* _PROBLEM_:
Beginning with the opening line of the entries, return every line through the one containing "the academic year.", both included, and nothing else. Omit pictures.

* _RECORDS FOR PROCESSING_:

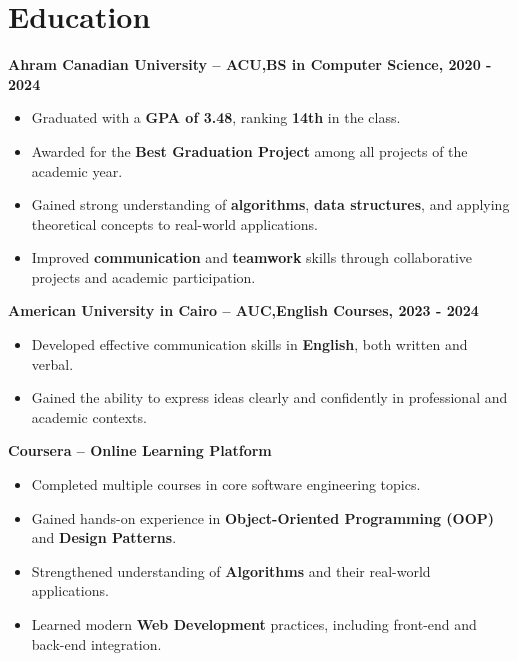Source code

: \documentclass[a4paper,12pt]{article}
\begin{document}
\vspace{-1.9em}
\section*{Education}
\vspace{-1em}

\noindent\textbf{Ahram Canadian University – ACU,BS in Computer Science, 2020 - 2024 }\\[-1.2em]
\begin{itemize}[nosep]
    \item Graduated with a \textbf{GPA of 3.48}, ranking \textbf{14th} in the class.
    \item Awarded for the \textbf{Best Graduation Project} among all projects of the academic year.
    \item Gained strong understanding of \textbf{algorithms}, \textbf{data structures}, and applying theoretical concepts to real-world applications.
    \item Improved \textbf{communication} and \textbf{teamwork} skills through collaborative projects and academic participation.
\end{itemize}

\noindent\textbf{American University in Cairo – AUC,English Courses, 2023 - 2024 }\\[-1.2em]
\begin{itemize}[nosep]
    \item Developed effective communication skills in \textbf{English}, both written and verbal.
    \item Gained the ability to express ideas clearly and confidently in professional and academic contexts.
\end{itemize}

\noindent\textbf{Coursera – Online Learning Platform}\\[-1.2em]
\begin{itemize}[nosep]
    \item Completed multiple courses in core software engineering topics.
    \item Gained hands-on experience in \textbf{Object-Oriented Programming (OOP)} and \textbf{Design Patterns}.
    \item Strengthened understanding of \textbf{Algorithms} and their real-world applications.
    \item Learned modern \textbf{Web Development} practices, including front-end and back-end integration.
\end{itemize}
\end{document}
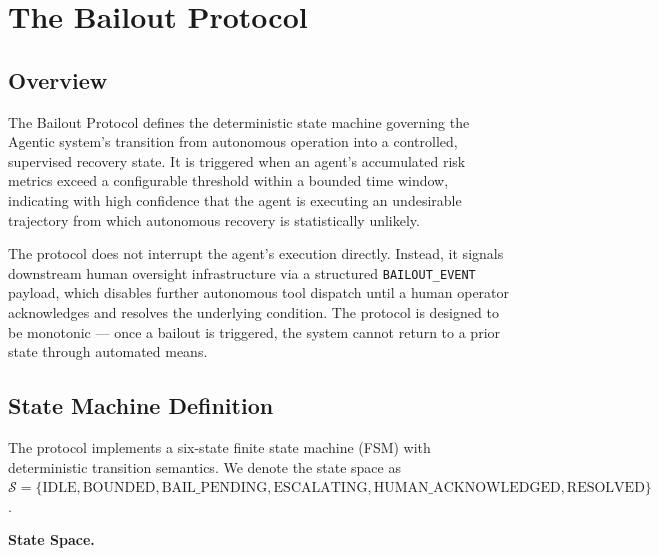 \section{The Bailout Protocol}

\subsection{Overview}
The Bailout Protocol defines the deterministic state machine governing the Agentic system's transition from autonomous operation into a controlled, supervised recovery state. It is triggered when an agent's accumulated risk metrics exceed a configurable threshold within a bounded time window, indicating with high confidence that the agent is executing an undesirable trajectory from which autonomous recovery is statistically unlikely.

The protocol does not interrupt the agent's execution directly. Instead, it signals downstream human oversight infrastructure via a structured \texttt{BAILOUT\_EVENT} payload, which disables further autonomous tool dispatch until a human operator acknowledges and resolves the underlying condition. The protocol is designed to be monotonic — once a bailout is triggered, the system cannot return to a prior state through automated means.

\bigskip

\subsection{State Machine Definition}

The protocol implements a six-state finite state machine (FSM) with deterministic transition semantics. We denote the state space as $\mathcal{S} = \{\text{IDLE}, \text{BOUNDED}, \text{BAIL\_PENDING}, \text{ESCALATING}, \text{HUMAN\_ACKNOWLEDGED}, \text{RESOLVED}\}$.

\bigskip

\noindent\textbf{State Space.}

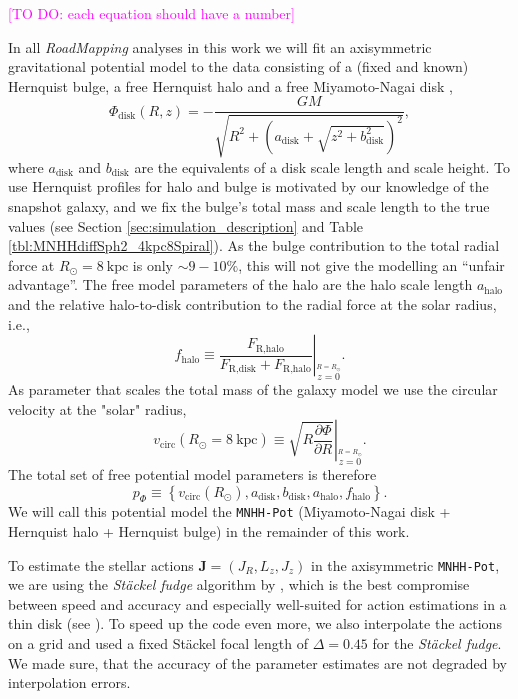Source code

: \documentclass[iop,revtex4,numberedappendix,appendixfloats]{emulateapj}
\newcommand{\vect}[1]{\boldsymbol{#1}}
\newcommand{\RM}{{\sl RoadMapping}}
\newcommand{\Wilma}[1]{\textcolor{Magenta}{#1}}
\begin{document}
\Wilma{[TO DO: each equation should have a number]}

In all \RM{} analyses in this work we will fit an axisymmetric gravitational potential model to the data consisting of a (fixed and known) Hernquist bulge, a free Hernquist halo and a free Miyamoto-Nagai disk \citep{1975PASJ...27..533M},
\begin{equation}
\Phi_\text{disk}(R,z) = - \frac{GM}{\sqrt{R^2+(a_\text{disk}+\sqrt{z^2+b_\text{disk}^2})^2}}, \label{eq:MN-disk}
\end{equation}
where $a_\text{disk}$ and $b_\text{disk}$ are the equivalents of a disk scale length and scale height. To use Hernquist profiles for halo and bulge is motivated by our knowledge of the snapshot galaxy, and we fix the bulge's total mass and scale length to the true values (see Section \ref{sec:simulation_description} and Table \ref{tbl:MNHHdiffSph2_4kpc8Spiral}). As the bulge contribution to the total radial force at $R_\odot=8~\text{kpc}$ is only $\sim9-10\%$, this will not give the modelling an ``unfair advantage''. The free model parameters of the halo are the halo scale length $a_\text{halo}$ and the relative halo-to-disk contribution to the radial force at the solar radius, i.e.,
\begin{equation}
f_\text{halo} \equiv \left. \frac{F_\text{R,halo}}{F_\text{R,disk} + F_\text{R,halo}} \right|_{\stackrel{R=R_\odot}{z=0}}.\label{eq:fhalo}
\end{equation}
As parameter that scales the total mass of the galaxy model we use the circular velocity at the "solar" radius,
\begin{equation}
v_\text{circ}(R_\odot=8~\text{kpc}) \equiv \left. \sqrt{ R \frac{\partial \Phi}{\partial R} }\right|_{\stackrel{R=R_\odot}{z=0}} . \label{eq:circvel}
\end{equation}  
The total set of free potential model parameters is therefore
\begin{equation}
p_\Phi \equiv \left\{ v_\text{circ}(R_\odot),a_\text{disk},b_\text{disk},a_\text{halo},f_\text{halo}\right\}.
\end{equation} 
We will call this potential model the \texttt{MNHH-Pot} (Miyamoto-Nagai disk + Hernquist halo + Hernquist bulge) in the remainder of this work.

To estimate the stellar actions $\vect{J}=(J_R,L_z,J_z)$ in the axisymmetric \texttt{MNHH-Pot}, we are using the \emph{St\"{a}ckel fudge} algorithm by \citet{2012MNRAS.426.1324B}, which is the best compromise between speed and accuracy and especially well-suited for action estimations in a thin disk (see \citealt{2016MNRAS.457.2107S}). To speed up the code even more, we also interpolate the actions on a grid \citep{2012MNRAS.426.1324B,2015ApJS..216...29B} and used a fixed St\"{a}ckel focal length of $\Delta=0.45$ for the \emph{St\"{a}ckel fudge}. We made sure, that the accuracy of the parameter estimates are not degraded by interpolation errors.
\end{document}
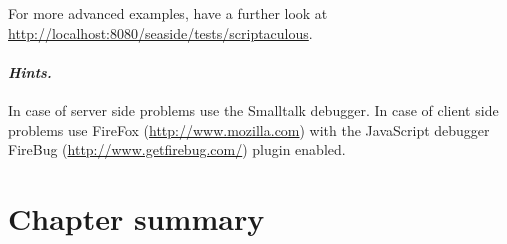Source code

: \documentclass[a4paper,10pt,twoside]{book}
\begin{document}
For more advanced examples, have a further look at
\url{http://localhost:8080/seaside/tests/scriptaculous}.

\paragraph{\emph{Hints.}}
In case of server side problems use the Smalltalk debugger.
In case of client side problems use FireFox (\url{http://www.mozilla.com}) with the
JavaScript debugger FireBug (\url{http://www.getfirebug.com/}) plugin enabled.

\section{Chapter summary}
\end{document}
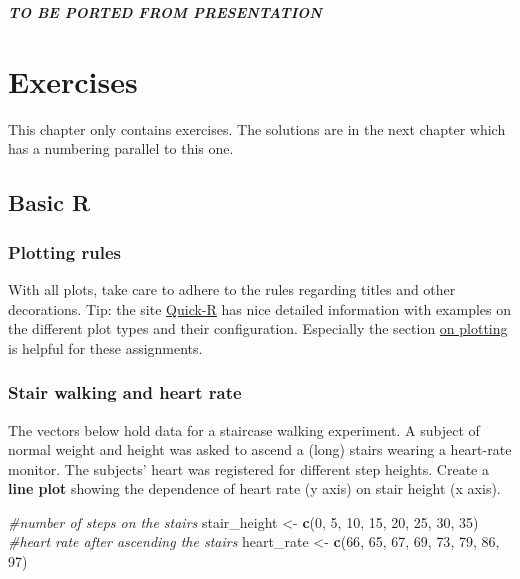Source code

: \documentclass[]{book}
\newenvironment{Shaded}{\begin{snugshade}}{\end{snugshade}}
\newcommand{\CommentTok}[1]{\textcolor[rgb]{0.56,0.35,0.01}{\textit{#1}}}
\newcommand{\DecValTok}[1]{\textcolor[rgb]{0.00,0.00,0.81}{#1}}
\newcommand{\KeywordTok}[1]{\textcolor[rgb]{0.13,0.29,0.53}{\textbf{#1}}}
\newcommand{\NormalTok}[1]{#1}
\newcommand{\StringTok}[1]{\textcolor[rgb]{0.31,0.60,0.02}{#1}}
\begin{document}
\textbf{\emph{TO BE PORTED FROM PRESENTATION}}

\hypertarget{exercises}{%
\chapter{Exercises}\label{exercises}}

This chapter only contains exercises. The solutions are in the next chapter which has a numbering parallel to this one.

\hypertarget{basic-r-1}{%
\section{Basic R}\label{basic-r-1}}

\hypertarget{plotting-rules}{%
\subsection*{Plotting rules}\label{plotting-rules}}

With all plots, take care to adhere to the rules regarding titles and other decorations. Tip: the site \href{http://www.statmethods.net/}{Quick-R} has nice detailed information with examples on the different plot types and their configuration. Especially the section \href{http://www.statmethods.net/graphs/index.html}{on plotting} is helpful for these assignments.

\hypertarget{stair-walking-and-heart-rate}{%
\subsection{Stair walking and heart rate}\label{stair-walking-and-heart-rate}}

The vectors below hold data for a staircase walking experiment. A subject of normal weight and height was asked to ascend a (long) stairs wearing a heart-rate monitor. The subjects' heart was registered for different step heights. Create a \textbf{line plot} showing the dependence of heart rate (y axis) on stair height (x axis).

\begin{Shaded}
\begin{Highlighting}[]
\CommentTok{#number of steps on the stairs}
\NormalTok{stair_height <-}\StringTok{ }\KeywordTok{c}\NormalTok{(}\DecValTok{0}\NormalTok{, }\DecValTok{5}\NormalTok{, }\DecValTok{10}\NormalTok{, }\DecValTok{15}\NormalTok{, }\DecValTok{20}\NormalTok{, }\DecValTok{25}\NormalTok{, }\DecValTok{30}\NormalTok{, }\DecValTok{35}\NormalTok{)}
\CommentTok{#heart rate after ascending the stairs}
\NormalTok{heart_rate <-}\StringTok{ }\KeywordTok{c}\NormalTok{(}\DecValTok{66}\NormalTok{, }\DecValTok{65}\NormalTok{, }\DecValTok{67}\NormalTok{, }\DecValTok{69}\NormalTok{, }\DecValTok{73}\NormalTok{, }\DecValTok{79}\NormalTok{, }\DecValTok{86}\NormalTok{, }\DecValTok{97}\NormalTok{)}
\end{Highlighting}
\end{Shaded}
\end{document}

* _ANSWER FOR THE TASK_:
Source code

: \documentclass[a4paper,12pt]{article}
\begin{document}
\vspace{-1.9em}
\section*{Education}
\vspace{-1em}

\noindent\textbf{Ahram Canadian University – ACU,BS in Computer Science, 2020 - 2024 }\\[-1.2em]
\begin{itemize}[nosep]
    \item Graduated with a \textbf{GPA of 3.48}, ranking \textbf{14th} in the class.
    \item Awarded for the \textbf{Best Graduation Project} among all projects of the academic year.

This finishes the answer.